Recorder News Staff
FORT JOHNSON -- The village will hold a public hearing April 18 on its 2013-14 budget, which proposes a 1.6 percent tax increase.
The total $304,298.50 plan marks an approximate 38 percent increase in appropriations compared to the current budget, mostly because of unforeseen debt incurred as a result of projects related to 2011 flooding events, said Mayor Ken Walter.
A larger tax increase was staved off with the use of about half of the village's fund balance, which will still have around $95,000 as of June 1.

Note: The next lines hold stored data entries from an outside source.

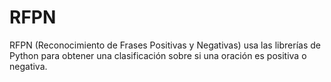 # RFPN
RFPN (Reconocimiento de Frases Positivas y Negativas) usa las librerías de Python para obtener una clasificación sobre si una oración es positiva o negativa.

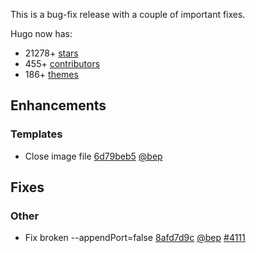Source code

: 

This is a bug-fix release with a couple of important fixes.


Hugo now has:

* 21278+ [stars](https://github.com/gohugoio/hugo/stargazers)
* 455+ [contributors](https://github.com/gohugoio/hugo/graphs/contributors)
* 186+ [themes](http://themes.gohugo.io/)

## Enhancements

### Templates

* Close image file [6d79beb5](https://github.com/gohugoio/hugo/commit/6d79beb5f67dbb54d7714c3195addf9d8e3924e8) [@bep](https://github.com/bep) 

## Fixes

### Other

* Fix broken --appendPort=false [8afd7d9c](https://github.com/gohugoio/hugo/commit/8afd7d9ceb0d168300e3399c6e87a355a88c9a28) [@bep](https://github.com/bep) [#4111](https://github.com/gohugoio/hugo/issues/4111)





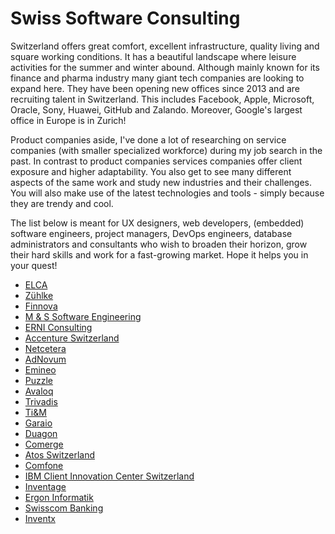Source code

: # Swiss Software Consulting

Switzerland offers great comfort, excellent infrastructure, quality living and square working conditions. It has a beautiful landscape where leisure activities for the summer and winter abound. Although mainly known for its finance and pharma industry many giant tech companies are looking to expand here. They have been opening new offices since 2013 and are recruiting talent in Switzerland. This includes Facebook, Apple, Microsoft, Oracle, Sony, Huawei, GitHub and Zalando. Moreover, Google's largest office in Europe is in Zurich!

Product companies aside, I've done a lot of researching on service companies (with smaller specialized workforce) during my job search in the past. In contrast to product companies services companies offer client exposure and higher adaptability. You also get to see many different aspects of the same work and study new industries and their challenges. You will also make use of the latest technologies and tools - simply because they are trendy and cool.

The list below is meant for UX designers, web developers, (embedded) software engineers, project managers, DevOps engineers, database administrators and consultants who wish to broaden their horizon, grow their hard skills and work for a fast-growing market. Hope it helps you in your quest!

* [ELCA](https://www.elca.ch/en)
* [Zühlke](https://www.zuehlke.com/en)
* [Finnova](https://www.finnova.com/en/home-en.html)
* [M & S Software Engineering](https://www.m-s.ch/)
* [ERNI Consulting](https://www.betterask.erni/)
* [Accenture Switzerland](https://www.accenture.com/ch-en)
* [Netcetera](https://www.netcetera.com/home.html)
* [AdNovum](https://www.adnovum.ch/)
* [Emineo](https://www.emineo.ch/)
* [Puzzle](https://www.puzzle.ch/de/home)
* [Avaloq](https://www.avaloq.com/en/home)
* [Trivadis](https://www.trivadis.com/de/)
* [Ti&M](https://www.ti8m.com/)
* [Garaio](https://www.garaio-rem.ch/)
* [Duagon](https://www.duagon.com/)
* [Comerge](https://www.comerge.net/en/)
* [Atos Switzerland](https://jobs.atos.net/go/Jobs-in-Switzerland/3687201/)
* [Comfone](https://www.comfone.com/)
* [IBM Client Innovation Center Switzerland](https://www.ibm.com/employment/ciceurope/ch-en)
* [Inventage](https://inventage.com/)
* [Ergon Informatik](https://ergon.ch/de)
* [Swisscom Banking](https://www.swisscom.ch/en/business/enterprise/offer/banking.html)
* [Inventx](https://inventx.ch/)
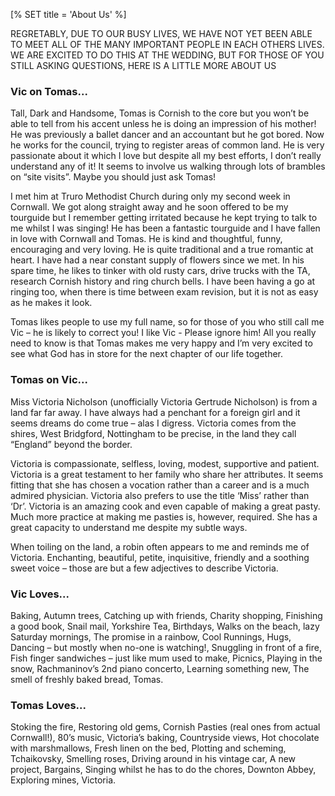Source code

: [% SET title = 'About Us' %]

REGRETABLY, DUE TO OUR BUSY LIVES, WE HAVE NOT YET BEEN ABLE TO MEET ALL OF THE
MANY IMPORTANT PEOPLE IN EACH OTHERS LIVES. WE ARE EXCITED TO DO THIS AT THE
WEDDING, BUT FOR THOSE OF YOU STILL ASKING QUESTIONS, HERE IS A LITTLE MORE
ABOUT US

### Vic on Tomas... ###

Tall, Dark and Handsome, Tomas is Cornish to the core but you won’t be able to
tell from his accent unless he is doing an impression of his mother! He was
previously a ballet dancer and an accountant but he got bored. Now he works for
the council, trying to register areas of common land. He is very passionate
about it which I love but despite all my best efforts, I don’t really
understand any of it! It seems to involve us walking through lots of brambles
on “site visits”. Maybe you should just ask Tomas!

I met him at Truro Methodist Church during only my second week in Cornwall. We
got along straight away and he soon offered to be my tourguide but I remember
getting irritated because he kept trying to talk to me whilst I was singing! He
has been a fantastic tourguide and I have fallen in love with Cornwall and
Tomas. He is kind and thoughtful, funny, encouraging and very loving. He is
quite traditional and a true romantic at heart. I have had a near constant
supply of flowers since we met. In his spare time, he likes to tinker with old
rusty cars, drive trucks with the TA, research Cornish history and ring church
bells. I have been having a go at ringing too, when there is time between exam
revision, but it is not as easy as he makes it look. 

Tomas likes people to use my full name, so for those of you who still call me
Vic – he is likely to correct you! I like Vic - Please ignore him! All you
really need to know is that Tomas makes me very happy and I’m very excited to
see what God has in store for the next chapter of our life together.

### Tomas on Vic... ###

Miss Victoria Nicholson (unofficially Victoria Gertrude Nicholson) is from a
land far far away.  I have always had a penchant for a foreign girl and it
seems dreams do come true – alas I digress.  Victoria comes from the shires,
West Bridgford, Nottingham to be precise, in the land they call “England”
beyond the border.

Victoria is compassionate, selfless, loving, modest, supportive and patient.
Victoria is a great testament to her family who share her attributes.  It seems
fitting that she has chosen a vocation rather than a career and is a much
admired physician.  Victoria also prefers to use the title ‘Miss’ rather than
‘Dr’.  Victoria is an amazing cook and even capable of making a great pasty.
Much more practice at making me pasties is, however, required.  She has a great
capacity to understand me despite my subtle ways.

When toiling on the land, a robin often appears to me and reminds me of
Victoria.  Enchanting, beautiful, petite, inquisitive, friendly and a soothing
sweet voice – those are but a few adjectives to describe Victoria.  

### Vic Loves... ###

Baking, Autumn trees, Catching up with friends, Charity shopping, Finishing a
good book, Snail mail, Yorkshire Tea, Birthdays, Walks on the beach,  lazy
Saturday mornings, The promise in a rainbow, Cool Runnings, Hugs, Dancing – but
mostly when no-one is watching!, Snuggling in front of a fire,  Fish finger
sandwiches – just like mum used to make, Picnics, Playing in the snow,
Rachmaninov’s 2nd piano concerto, Learning something new, The smell of freshly
baked bread, Tomas.

### Tomas Loves... ###

Stoking the fire, Restoring old gems, Cornish Pasties (real ones from actual
Cornwall!), 80’s music,  Victoria’s baking, Countryside views, Hot chocolate
with marshmallows, Fresh linen on the bed, Plotting and scheming, Tchaikovsky,
Smelling roses, Driving around in his vintage car, A new project, Bargains,
Singing whilst he has to do the chores, Downton Abbey,  Exploring mines,
Victoria. 
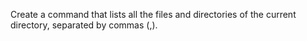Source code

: Create a command that lists all the files and directories of the current directory, separated by commas (,).
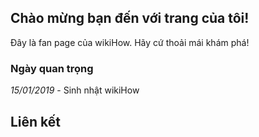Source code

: <!DOCTYPE html>
<html>
<head>
<title>Pham Ngoc Anh Quoc</title>
<style>
body{
background-image:url("https://toanthaydinh.com/wp-content/uploads/2020/04/anh-bia-anime-cap-doi-8.png");  
background-color="#FF0000";
}
</style>
</head>
  <body>
  <!-- <img > -->
<h2> Chào mừng bạn đến với trang của tôi!</h1>
<p>Đây là fan page của wikiHow. Hãy cứ thoải mái khám phá!</p>
<h3>Ngày quan trọng</h2>
<p><i>15/01/2019</i> - Sinh nhật wikiHow</p>
<h2>Liên kết</h2>
</body>
</html>
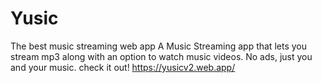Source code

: 
# Yusic

The best music streaming web app
A Music Streaming app that lets you stream mp3 along with an option to watch music videos. No ads, just you and your music.
check it out! https://yusicv2.web.app/
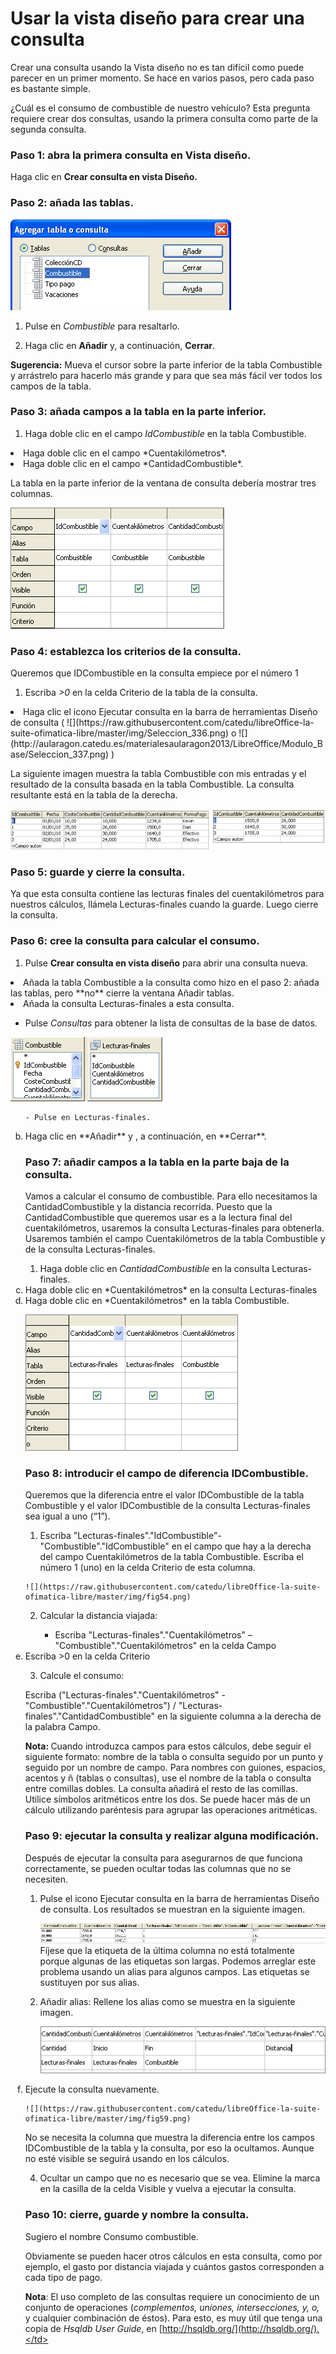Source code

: 
# Usar la vista diseño para crear una consulta

Crear una consulta usando la Vista diseño no es tan difícil como puede parecer en un primer momento. Se hace en varios pasos, pero cada paso es bastante simple.

¿Cuál es el consumo de combustible de nuestro vehículo? Esta pregunta requiere crear dos consultas, usando la primera consulta como parte de la segunda consulta.

### Paso 1: abra la primera consulta en Vista diseño.

Haga clic en **Crear consulta en vista Diseño.**

### Paso 2: añada las tablas.

![](https://raw.githubusercontent.com/catedu/libreOffice-la-suite-ofimatica-libre/master/img/fig46.png)

1. Pulse en *Combustible* para resaltarlo.

1. Haga clic en **Añadir** y, a continuación, **Cerrar**. 

<td width="15%" bgcolor="#83caff"> <b>Sugerencia:</b> </td><td width="85%" valign="top">Mueva el cursor sobre la parte inferior de la tabla Combustible y arrástrelo para hacerlo más grande y para que sea más fácil ver todos los campos de la tabla.</td>


### Paso 3: añada campos a la tabla en la parte inferior.


1. Haga doble clic en el campo *IdCombustible* en la tabla Combustible.
</li>
<li>
Haga doble clic en el campo *Cuentakilómetros*.
</li>
<li>
Haga doble clic en el campo *CantidadCombustible*.
</li>

La tabla en la parte inferior de la ventana de consulta debería mostrar tres columnas.

![](https://raw.githubusercontent.com/catedu/libreOffice-la-suite-ofimatica-libre/master/img/fig48.png)

### Paso 4: establezca los criterios de la consulta.

Queremos que IDCombustible en la consulta empiece por el número 1


1. Escriba *&gt;0* en la celda Criterio de la tabla de la consulta.
</li>
<li>
Haga clic el icono Ejecutar consulta en la barra de herramientas Diseño de consulta ( ![](https://raw.githubusercontent.com/catedu/libreOffice-la-suite-ofimatica-libre/master/img/Seleccion_336.png) o ![](http://aularagon.catedu.es/materialesaularagon2013/LibreOffice/Modulo_Base/Seleccion_337.png)  )</li>


La siguiente imagen muestra la tabla Combustible con mis entradas y el resultado de la consulta basada en la tabla Combustible. La consulta resultante está en la tabla de la derecha.

![](https://raw.githubusercontent.com/catedu/libreOffice-la-suite-ofimatica-libre/master/img/Seleccion_335.png)

### Paso 5: guarde y cierre la consulta.

Ya que esta consulta contiene las lecturas finales del cuentakilómetros para nuestros cálculos, llámela Lecturas-finales cuando la guarde. Luego cierre la consulta.

### Paso 6: cree la consulta para calcular el consumo.


1. Pulse **Crear consulta en vista diseño** para abrir una consulta nueva.
</li>
<li>
Añada la tabla Combustible a la consulta como hizo en el paso 2: añada las tablas, pero **no** cierre la ventana Añadir tablas.
</li>
<li>
Añada la consulta Lecturas-finales a esta consulta.
</li>


- Pulse *Consultas* para obtener la lista de consultas de la base de datos.
</li>

![](https://raw.githubusercontent.com/catedu/libreOffice-la-suite-ofimatica-libre/master/img/fig52.png)<ol type="a" start="2">

    - Pulse en Lecturas-finales.
</li>
<li>
Haga clic en **Añadir** y , a continuación, en **Cerrar**.
</li>


### **Paso 7: añadir campos a la tabla en la parte baja de la consulta.**

Vamos a calcular el consumo de combustible. Para ello necesitamos la CantidadCombustible y la distancia recorrida. Puesto que la CantidadCombustible que queremos usar es a la lectura final del cuentakilómetros, usaremos la consulta Lecturas-finales para obtenerla. Usaremos también el campo Cuentakilómetros de la tabla Combustible y de la consulta Lecturas-finales.

1. Haga doble clic en *CantidadCombustible* en la consulta Lecturas-finales.
</li>
<li>
Haga doble clic en *Cuentakilómetros* en la consulta Lecturas-finales
</li>
<li>
Haga doble clic en *Cuentakilómetros* en la tabla Combustible.
</li>


![](https://raw.githubusercontent.com/catedu/libreOffice-la-suite-ofimatica-libre/master/img/fig53.png)

### **P**aso 8: introducir el campo de diferencia IDCombustible.

Queremos que la diferencia entre el valor IDCombustible de la tabla Combustible y el valor IDCombustible de la consulta Lecturas-finales sea igual a uno (“1”).


1. Escriba "Lecturas-finales"."IdCombustible"- "Combustible"."IdCombustible" en el campo que hay a la derecha del campo Cuentakilómetros de la tabla Combustible. Escriba el número 1 (uno) en la celda Criterio de esta columna.
</li>

    ![](https://raw.githubusercontent.com/catedu/libreOffice-la-suite-ofimatica-libre/master/img/fig54.png)

2. Calcular la distancia viajada:

    - Escriba "Lecturas-finales"."Cuentakilómetros" – "Combustible"."Cuentakilómetros" en la celda Campo
</li>
<li>
Escriba &gt;0 en la celda Criterio
</li>

3. Calcule el consumo:

Escriba ("Lecturas-finales"."Cuentakilómetros" - "Combustible"."Cuentakilómetros") / "Lecturas-finales"."CantidadCombustible" en la siguiente columna a la derecha de la palabra Campo.

<td width="15%" bgcolor="#94bd5e"> <b> Nota:  </b></td><td width="85%" valign="top">Cuando introduzca campos para estos cálculos, debe seguir el siguiente formato: nombre de la tabla o consulta seguido por un punto y seguido por un nombre de campo. Para nombres con guiones, espacios, acentos y ñ (tablas o consultas), use el nombre de la tabla o consulta entre comillas dobles. La consulta añadirá el resto de las comillas. Utilice símbolos aritméticos entre los dos. Se puede hacer más de un cálculo utilizando paréntesis para agrupar las operaciones aritméticas.</td>


### Paso 9: ejecutar la consulta y realizar alguna modificación.

Después de ejecutar la consulta para asegurarnos de que funciona correctamente, se pueden ocultar todas las columnas que no se necesiten.

1. Pulse el icono Ejecutar consulta en la barra de herramientas Diseño de consulta. Los resultados se muestran en la siguiente imagen.

    ![](https://raw.githubusercontent.com/catedu/libreOffice-la-suite-ofimatica-libre/master/img/fig57.png)
Fíjese que la etiqueta de la última columna no está totalmente porque algunas de las etiquetas son largas. Podemos arreglar este problema usando un alias para algunos campos. Las etiquetas se sustituyen por sus alias.

2. Añadir alias:
Rellene los alias como se muestra en la siguiente imagen.

    ![](https://raw.githubusercontent.com/catedu/libreOffice-la-suite-ofimatica-libre/master/img/fig58.png)
<li>
Ejecute la consulta nuevamente.
</li>

    ![](https://raw.githubusercontent.com/catedu/libreOffice-la-suite-ofimatica-libre/master/img/fig59.png)
No se necesita la columna que muestra la diferencia entre los campos IDCombustible de la tabla y la consulta, por eso la ocultamos. Aunque no esté visible se seguirá usando en los cálculos.

4. Ocultar un campo que no es necesario que se vea. Elimine la marca en la casilla de la celda Visible y vuelva a ejecutar la consulta.
</li>

### Paso 10: cierre, guarde y nombre la consulta.

Sugiero el nombre Consumo combustible.

Obviamente se pueden hacer otros cálculos en esta consulta, como por ejemplo, el gasto por distancia viajada y cuántos gastos corresponden a cada tipo de pago.


**Nota**: El uso completo de las consultas requiere un conocimiento de un conjunto de operaciones (*complementos, uniones, intersecciones, y, o,* y cualquier combinación de éstos). Para esto, es muy útil que tenga una copia de *Hsqldb User Guide*, en [http://hsqldb.org/](http://hsqldb.org/).</td>
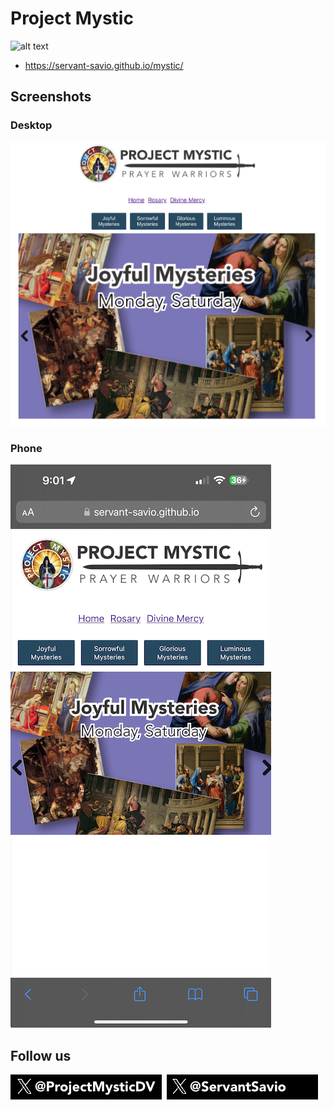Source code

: # Project Mystic

![alt text](./images/mystic-logo.svg)

* https://servant-savio.github.io/mystic/

## Screenshots
### Desktop
![alt text](images/screenshot.png)

### Phone
![alt text](images/Project%20Mystic%20-%20iPhone.png)


## Follow us

<a href="https://x.com/ProjectMysticDV"><img src="./images/ProjectMysticDVX.png" /></a>&nbsp;&nbsp;<a href="https://x.com/ServantSavio"><img src="./images/ServantSavioX.png" /></a>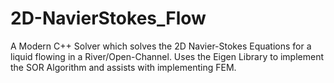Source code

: # 2D-NavierStokes_Flow
A Modern C++ Solver which solves the 2D Navier-Stokes Equations for a liquid flowing in a River/Open-Channel. Uses the Eigen Library to implement the SOR Algorithm and assists with implementing FEM.
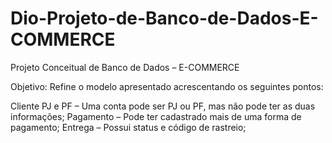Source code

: # Dio-Projeto-de-Banco-de-Dados-E-COMMERCE
Projeto Conceitual de Banco de Dados – E-COMMERCE


Objetivo:
Refine o modelo apresentado acrescentando os seguintes pontos:

Cliente PJ e PF – Uma conta pode ser PJ ou PF, mas não pode ter as duas informações;
Pagamento – Pode ter cadastrado mais de uma forma de pagamento;
Entrega – Possui status e código de rastreio;
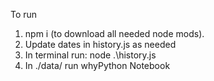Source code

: To run
1. npm i (to download all needed node mods).
2. Update dates in history.js as needed
3. In terminal run: node .\history.js
4. In ./data/ run whyPython Notebook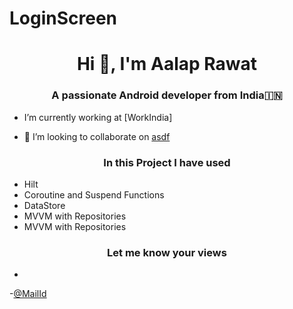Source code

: # LoginScreen

<h1 align="center">Hi 👋, I'm Aalap Rawat</h1>
<h3 align="center">A passionate Android developer from India🇮🇳</h3>

- I’m currently working at [WorkIndia]

- 👯 I’m looking to collaborate on [asdf](adfs)

<h3 align="center">In this Project I have used </h3>

- Hilt
- Coroutine and Suspend Functions
- DataStore
- MVVM with Repositories
- MVVM with Repositories

<h3 align="center">Let me know your views</h3>

-
-[@MailId](aalaprawatdurg@gmail.com) 
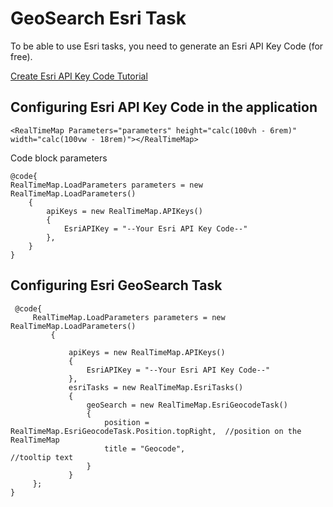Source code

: # GeoSearch Esri Task

To be able to use Esri tasks, you need to generate an Esri API Key Code (for free).

[Create Esri API Key Code Tutorial](https://developers.arcgis.com/documentation/security-and-authentication/api-key-authentication/tutorials/create-an-api-key/)

## Configuring Esri API Key Code in the application

    <RealTimeMap Parameters="parameters" height="calc(100vh - 6rem)" width="calc(100vw - 18rem)"></RealTimeMap>

Code block parameters

    @code{
    RealTimeMap.LoadParameters parameters = new RealTimeMap.LoadParameters()
        {
            apiKeys = new RealTimeMap.APIKeys()
            {
                EsriAPIKey = "--Your Esri API Key Code--"
            },
        }
    }

## Configuring Esri GeoSearch Task

     @code{
         RealTimeMap.LoadParameters parameters = new RealTimeMap.LoadParameters()
             {
             
                 apiKeys = new RealTimeMap.APIKeys()
                 {
                     EsriAPIKey = "--Your Esri API Key Code--"
                 },
                 esriTasks = new RealTimeMap.EsriTasks()
                 {
                     geoSearch = new RealTimeMap.EsriGeocodeTask()
                     {
                         position = RealTimeMap.EsriGeocodeTask.Position.topRight,  //position on the RealTimeMap
                         title = "Geocode",                                         //tooltip text
                     }
                 }
         };
    }
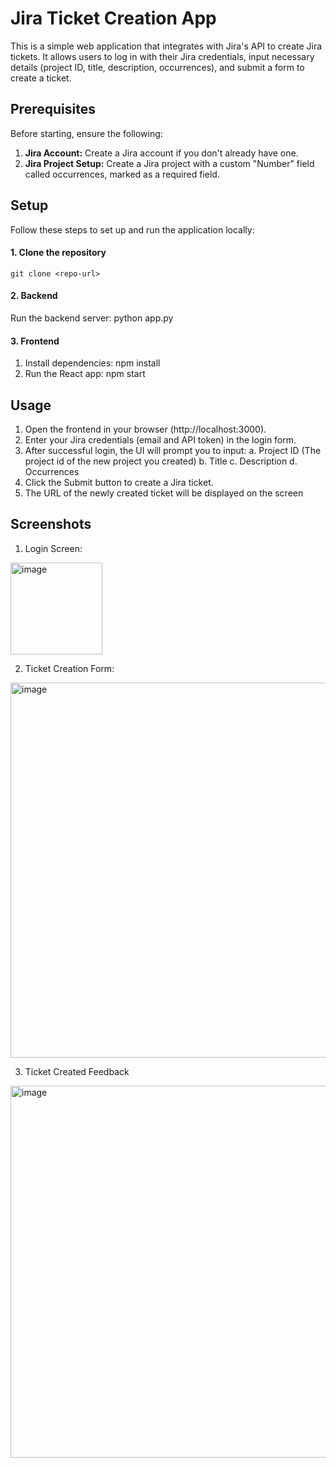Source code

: # Jira Ticket Creation App
This is a simple web application that integrates with Jira's API to create Jira tickets. It allows users to log in with their Jira credentials, input necessary details (project ID, title, description, occurrences), and submit a form to create a ticket.
## Prerequisites

Before starting, ensure the following:
1.	**Jira Account:** Create a Jira account if you don't already have one.
1.	**Jira Project Setup:** Create a Jira project with a custom "Number" field called occurrences, marked as a required field.

## Setup
Follow these steps to set up and run the application locally:

#### 1. Clone the repository
 	git clone <repo-url>

#### 2. Backend
Run the backend server:
python app.py

#### 3. Frontend
1.	Install dependencies:
npm install
2.	Run the React app:
npm start

## Usage
1.	Open the frontend in your browser (http://localhost:3000).
2.	Enter your Jira credentials (email and API token) in the login form.
3.	After successful login, the UI will prompt you to input:
   a.	Project ID (The project id of the new project you created)
   b.	Title
   c.	Description
   d.	Occurrences
5.	Click the Submit button to create a Jira ticket.
6.	The URL of the newly created ticket will be displayed on the screen

## Screenshots
1.	Login Screen:
<img width="147" alt="image" src="https://github.com/user-attachments/assets/cfa69039-e077-47fa-bde5-171011597a0a" />

2.	Ticket Creation Form:
<img width="600" alt="image" src="https://github.com/user-attachments/assets/2b0a31a6-3295-4f4f-9379-2fa68236db65" />

3.	Ticket Created Feedback
<img width="595" alt="image" src="https://github.com/user-attachments/assets/01bdf269-7491-45fe-9ef7-1b147bfb82cb" />
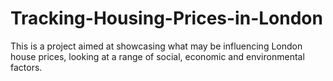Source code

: # Tracking-Housing-Prices-in-London
This is a project aimed at showcasing what may be influencing London house prices, looking at a range of social, economic and environmental factors.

"I had a feeling we would be able to do it because we had a substantial amount of cash on-hand," Walter said on staying within the state-imposed property tax cap. "It's more fund balance than we've ever had."
Walter said that surplus is mostly due to the fact the village borrowed for projects related to Tropical Storms Irene and Lee, and was then reimbursed by the Federal Emergency Management Agency.
Walter wants to keep that cushion in the budget because of an ongoing project through the Natural Resources Conservation Service's Emergency Watershed Protection Program.
The project is for two residences by the Kayaderosseras Creek.
The program, according to the U.S. Department of Agriculture website, doled money to local governments for addressing watershed impairments that "pose imminent threats to lives and property."
"The bid came in $20,000 more than expected, and we have not been reimbursed for it," Walter said. "The project isn't done yet, so I want to see how that finishes out."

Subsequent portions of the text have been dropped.